Chichen Itza was once the center of the Mayan universe. It’s an ancient city once occupied by brilliant Mayans who invented the calendar and were keen observers of the stars. They were amazing astronomers that they could predict solar and lunar eclipses by just looking / observing the movements of the stars in the dark sky. How brilliant is that without the gadgets of modern technology that we have nowadays? Its size, history and architectural wisdom makes it as one of world’s Seven Modern Wonders.
It’s the second modern wonder I’ve been to (after the Great Wall of China). Loosely translated, Chichen Itza means “At The Mouth of The Well of Itza.” At least that’s what our Mexican driver told us.
Just like any ancient architectural wonder, Chichen Itza is buried with secrets of ancient Mayan civilization. Unlike the pyramids of Egypt, the apex isn’t pointed up to the heavens. It is flat. Surrounding this gargantuan structure are other small structures used in rituals of worship, sports and important gatherings.

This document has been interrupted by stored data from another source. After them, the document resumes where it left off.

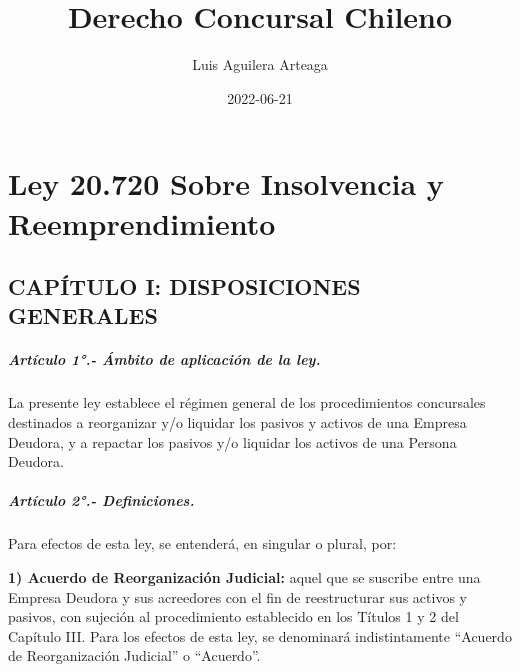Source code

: \documentclass[
]{book}
\title{Derecho Concursal Chileno}
\author{Luis Aguilera Arteaga}
\date{2022-06-21}
\begin{document}
\maketitle

{
\setcounter{tocdepth}{1}
\tableofcontents
}
\hypertarget{ley-20.720-sobre-insolvencia-y-reemprendimiento}{%
\chapter*{Ley 20.720 Sobre Insolvencia y Reemprendimiento}\label{ley-20.720-sobre-insolvencia-y-reemprendimiento}}

\hypertarget{capuxedtulo-i-disposiciones-generales}{%
\section*{CAPÍTULO I: DISPOSICIONES GENERALES}\label{capuxedtulo-i-disposiciones-generales}}

\hypertarget{artuxedculo-1.--uxe1mbito-de-aplicaciuxf3n-de-la-ley.}{%
\paragraph*{Artículo 1°.- Ámbito de aplicación de la ley.}\label{artuxedculo-1.--uxe1mbito-de-aplicaciuxf3n-de-la-ley.}}

La presente ley establece el régimen general de los procedimientos concursales destinados a reorganizar y/o liquidar los pasivos y activos de una Empresa Deudora, y a repactar los pasivos y/o liquidar los activos de una Persona Deudora.

\hypertarget{artuxedculo-2.--definiciones.}{%
\paragraph*{Artículo 2°.- Definiciones.}\label{artuxedculo-2.--definiciones.}}

Para efectos de esta ley, se entenderá, en singular o plural, por:

\textbf{1) Acuerdo de Reorganización Judicial:} aquel que se suscribe entre una Empresa Deudora y sus acreedores con el fin de reestructurar sus activos y pasivos, con sujeción al procedimiento establecido en los Títulos 1 y 2 del Capítulo III. Para los efectos de esta ley, se denominará indistintamente ``Acuerdo de Reorganización Judicial'' o ``Acuerdo''.
\end{document}
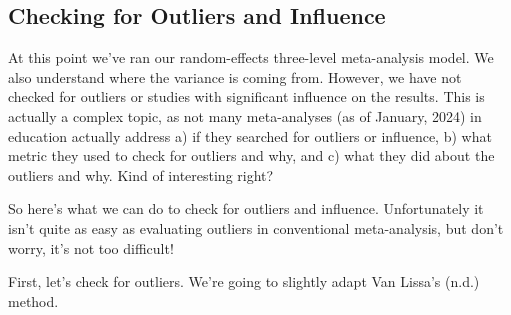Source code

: \documentclass[
]{book}
\begin{document}
\hypertarget{checking-for-outliers-and-influence-1}{%
\subsection{Checking for Outliers and Influence}\label{checking-for-outliers-and-influence-1}}

At this point we've ran our random-effects three-level meta-analysis model. We also understand where the variance is coming from. However, we have not checked for outliers or studies with significant influence on the results. This is actually a complex topic, as not many meta-analyses (as of January, 2024) in education actually address a) if they searched for outliers or influence, b) what metric they used to check for outliers and why, and c) what they did about the outliers and why. Kind of interesting right?

So here's what we can do to check for outliers and influence. Unfortunately it isn't quite as easy as evaluating outliers in conventional meta-analysis, but don't worry, it's not too difficult!

First, let's check for outliers. We're going to slightly adapt Van Lissa's (n.d.)\citep{vanlissa} method.
\end{document}
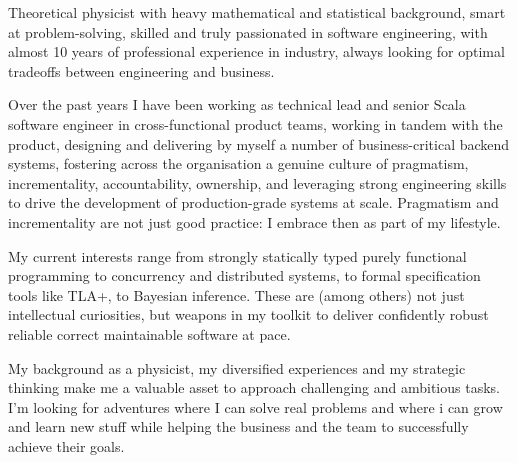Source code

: 
\begin{cvparagraph}
Theoretical physicist with heavy mathematical and statistical 
background, smart at problem-solving, skilled and truly passionated in software engineering, with almost 10 years of professional experience in industry, always looking for optimal tradeoffs between engineering and business.

  Over the past years I have been working as technical lead and senior Scala software engineer in cross-functional product teams, working in tandem with the product, designing and delivering by myself a number of business-critical backend systems, fostering  across the organisation a genuine culture of pragmatism, incrementality, accountability, ownership, and leveraging strong engineering skills 
  to drive the development of production-grade systems at scale. Pragmatism and incrementality are not just good practice: I embrace then as part of my lifestyle.

  My current interests range from strongly statically typed purely functional programming to concurrency and distributed systems, to formal specification tools like TLA+, to Bayesian inference. These are (among others) not just intellectual curiosities, but weapons in my toolkit to deliver confidently robust reliable correct maintainable software at pace. 

My background as a physicist, my diversified experiences and my strategic thinking make me a valuable asset to approach challenging and ambitious tasks. I'm looking for adventures where I can solve real problems and where i can grow and learn new stuff while helping the business and the team to successfully achieve their goals. 
\end{cvparagraph}
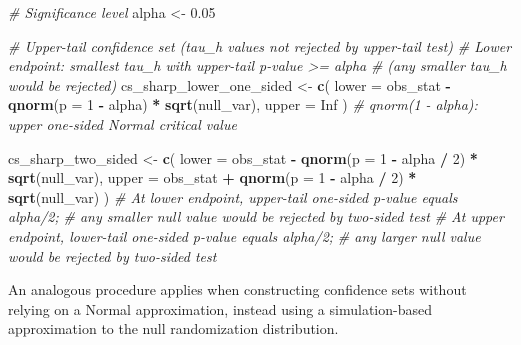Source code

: \documentclass[
  12pt,
  leqno]{article}
\newenvironment{Shaded}{\begin{snugshade}}{\end{snugshade}}
\newcommand{\AttributeTok}[1]{\textcolor[rgb]{0.13,0.29,0.53}{#1}}
\newcommand{\CommentTok}[1]{\textcolor[rgb]{0.56,0.35,0.01}{\textit{#1}}}
\newcommand{\ConstantTok}[1]{\textcolor[rgb]{0.56,0.35,0.01}{#1}}
\newcommand{\DecValTok}[1]{\textcolor[rgb]{0.00,0.00,0.81}{#1}}
\newcommand{\FloatTok}[1]{\textcolor[rgb]{0.00,0.00,0.81}{#1}}
\newcommand{\FunctionTok}[1]{\textcolor[rgb]{0.13,0.29,0.53}{\textbf{#1}}}
\newcommand{\NormalTok}[1]{#1}
\newcommand{\OtherTok}[1]{\textcolor[rgb]{0.56,0.35,0.01}{#1}}
\newcommand{\SpecialCharTok}[1]{\textcolor[rgb]{0.81,0.36,0.00}{\textbf{#1}}}
\begin{document}
\singlespacing

\begin{Shaded}
\begin{Highlighting}[]
\CommentTok{\# Significance level}
\NormalTok{alpha }\OtherTok{\textless{}{-}} \FloatTok{0.05}

\CommentTok{\# Upper{-}tail confidence set (tau\_h values not rejected by upper{-}tail test)}
\CommentTok{\# Lower endpoint: smallest tau\_h with upper{-}tail p{-}value \textgreater{}= alpha}
\CommentTok{\# (any smaller tau\_h would be rejected)}
\NormalTok{cs\_sharp\_lower\_one\_sided }\OtherTok{\textless{}{-}} \FunctionTok{c}\NormalTok{(}
  \AttributeTok{lower =}\NormalTok{ obs\_stat }\SpecialCharTok{{-}} \FunctionTok{qnorm}\NormalTok{(}\AttributeTok{p =} \DecValTok{1} \SpecialCharTok{{-}}\NormalTok{ alpha) }\SpecialCharTok{*} \FunctionTok{sqrt}\NormalTok{(null\_var),}
  \AttributeTok{upper =} \ConstantTok{Inf}
\NormalTok{)}
\CommentTok{\# qnorm(1 {-} alpha): upper one{-}sided Normal critical value}

\NormalTok{cs\_sharp\_two\_sided }\OtherTok{\textless{}{-}} \FunctionTok{c}\NormalTok{(}
  \AttributeTok{lower =}\NormalTok{ obs\_stat }\SpecialCharTok{{-}} \FunctionTok{qnorm}\NormalTok{(}\AttributeTok{p =} \DecValTok{1} \SpecialCharTok{{-}}\NormalTok{ alpha }\SpecialCharTok{/} \DecValTok{2}\NormalTok{) }\SpecialCharTok{*} \FunctionTok{sqrt}\NormalTok{(null\_var),}
  \AttributeTok{upper =}\NormalTok{ obs\_stat }\SpecialCharTok{+} \FunctionTok{qnorm}\NormalTok{(}\AttributeTok{p =} \DecValTok{1} \SpecialCharTok{{-}}\NormalTok{ alpha }\SpecialCharTok{/} \DecValTok{2}\NormalTok{) }\SpecialCharTok{*} \FunctionTok{sqrt}\NormalTok{(null\_var)}
\NormalTok{)}
\CommentTok{\# At lower endpoint, upper{-}tail one{-}sided p{-}value equals alpha/2;}
\CommentTok{\# any smaller null value would be rejected by two{-}sided test}
\CommentTok{\# At upper endpoint, lower{-}tail one{-}sided p{-}value equals alpha/2;}
\CommentTok{\# any larger null value would be rejected by two{-}sided test}
\end{Highlighting}
\end{Shaded}

\doublespacing

An analogous procedure applies when constructing confidence sets without
relying on a Normal approximation, instead using a simulation-based
approximation to the null randomization distribution.

\singlespacing
\end{document}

Hiring a guide cost us $65 but it was worth it. Manuel, our guide, has been doing his job for 35 years and counting. When he introduced himself, he reminded us that it’s not chicken pizza, but Chichen Itza. He is very knowledgeable and showed us old photos of the Kukulkan Pyramid (a.k.a. El Castillo), the most beautiful and the biggest pyramid of all the Mayan pyramids in the Yucatan State.
The pyramid has 91 steps in each side, thus, comprises of 364 steps, and including the platform on top, it totals to 365, the same number of days in a year. It has a steepness of 45 degrees.
What’s inside this gigantic structure? It’s another pyramid!
In ancient times, Kukulkan Temple / Pyramid was used for astronomical purposes. Even today, there’s a huge celebration going on during Spring equinox (in March) and Autumnal equinox (in September). The Mayans who live around the Yucatan would gather in this temple and do their rituals as passed on from generation to another.
Visitors used to be allowed to climb these steps—until 2006. But due to accidents (some were fatal) and vandalisms of disrespectful tourists (those Spring Breakers, probably), the government decided to close it to public. So, now, every visitor would just look up, admire it’s grandeur and wish he could conquer it to the top.
If you stand facing the pyramid and clap your hands into a pattern of rhythm, there’s some kind of eerie respond from the inside. It’s kind of a bird’s chirp. It’s amazing but at the same time strange, too!
The Ball Court
This spacious court was used for sports events. Competing players have to shoot a rubber ball in this circular hole (above) attached to a high wall. Losers will be, as expected, beheaded.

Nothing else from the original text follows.